— MATERIAL SUPPLIED —
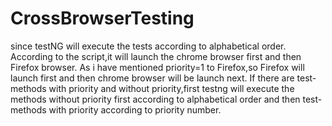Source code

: # CrossBrowserTesting
since testNG will execute the tests according to alphabetical order.
According to the script,it will launch the chrome browser first and then Firefox browser.
As i have mentioned priority=1 to Firefox,so Firefox will launch first and then chrome browser will be launch next.
If there are test-methods with priority and without priority,first testng will execute the methods without priority first according to alphabetical order and then test-methods with priority according to priority number.
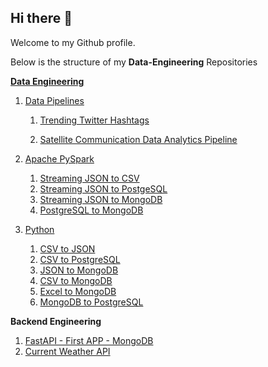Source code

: ## Hi there 👋
Welcome to my Github profile.



Below is the structure of my **Data-Engineering** Repositories 

**[Data Engineering](https://github.com/PrathameshTanavade/Data-Engineering)**
1. [Data Pipelines](https://github.com/PrathameshTanavade/Data-Engineering/tree/master/Data-Pipelines)
   
   1. [Trending Twitter Hashtags](https://github.com/PrathameshTanavade/Data-Engineering/tree/master/Data-Pipelines/trending-twitter-hastags)
   
   2. [Satellite Communication Data Analytics Pipeline](https://github.com/PrathameshTanavade/Data-Engineering/tree/master/Data-Pipelines/satellite-communications-data-analytics-pipeline)



  
2. [Apache PySpark](https://github.com/PrathameshTanavade/Data-Engineering/tree/main/apache%20spark-%20pyspark)
   1. [Streaming JSON to CSV](https://github.com/PrathameshTanavade/Data-Engineering/tree/main/apache%20spark-%20pyspark/pyspark%20-%20streaming%20json%20%20to%20csv%20files)
   2. [Streaming JSON to PostgeSQL](https://github.com/PrathameshTanavade/Data-Engineering/tree/main/apache%20spark-%20pyspark/pyspark%20-%20streaming%20json%20to%20postgresql)
   3. [Streaming JSON to MongoDB](https://github.com/PrathameshTanavade/Data-Engineering/tree/main/apache%20spark-%20pyspark/pyspark%20-%20streaming%20json%20to%20mongodb)
   4. [PostgreSQL to MongoDB](https://github.com/PrathameshTanavade/Data-Engineering/tree/main/apache%20spark-%20pyspark/postgresql-mongodb)
  

   
3. [Python](https://github.com/PrathameshTanavade/Data-Engineering/tree/main/python)
   1. [CSV to JSON](https://github.com/PrathameshTanavade/Data-Engineering/tree/main/python/csv-json)
   2. [CSV to PostgreSQL](https://github.com/PrathameshTanavade/Data-Engineering/tree/main/python/csv%20to%20postgrel)
   3. [JSON to MongoDB](https://github.com/PrathameshTanavade/Data-Engineering/tree/main/python/json%20to%20mongodb)
   4. [CSV to MongoDB](https://github.com/PrathameshTanavade/Data-Engineering/tree/main/python/csv-mongodb)
   5. [Excel to MongoDB](https://github.com/PrathameshTanavade/Data-Engineering/tree/main/python/excel-mongodb)
   6. [MongoDB to PostgreSQL](https://github.com/PrathameshTanavade/Data-Engineering/tree/main/python/mongodb-psql)
  



**Backend Engineering**
1. [FastAPI - First APP - MongoDB](https://github.com/PrathameshTanavade/Backend-Engineering/tree/master/API/python/mongodb-with-fastapi)
2. [Current Weather API](https://github.com/PrathameshTanavade/Backend-Engineering/tree/master/API/python/weather-api)


<!--
**PrathameshTanavade/PrathameshTanavade** is a ✨ _special_ ✨ repository because its `README.md` (this file) appears on your GitHub profile.

Here are some ideas to get you started:

- 🔭 I’m currently working on ...
- 🌱 I’m currently learning ...
- 👯 I’m looking to collaborate on ...
- 🤔 I’m looking for help with ...
- 💬 Ask me about ...
- 📫 How to reach me: ...
- 😄 Pronouns: ...
- ⚡ Fun fact: ...
-->

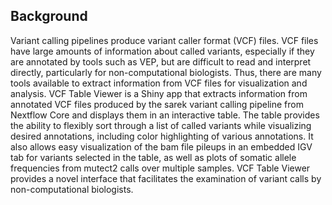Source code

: ## Background

Variant calling pipelines produce variant caller format (VCF) files.  VCF files have large amounts of information about called variants, especially if they are annotated by tools such as VEP, but are difficult to read and interpret directly, particularly for non-computational biologists.  Thus, there are many tools available to extract information from VCF files for visualization and analysis.  VCF Table Viewer is a Shiny app that extracts information from annotated VCF files produced by the sarek variant calling pipeline from Nextflow Core and displays them in an interactive table.  The table provides the ability to flexibly sort through a list of called variants while visualizing desired annotations, including color highlighting of various annotations.  It also allows easy visualization of the bam file pileups in an embedded IGV tab for variants selected in the table, as well as plots of somatic allele frequencies from mutect2 calls over multiple samples.  VCF Table Viewer provides a novel interface that facilitates the examination of variant calls by non-computational biologists.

— TASK INSTRUCTIONS —
A single figure is required: the number of lines in the entries above that include the word "currently".

— ANSWER FOR THE TASK —
2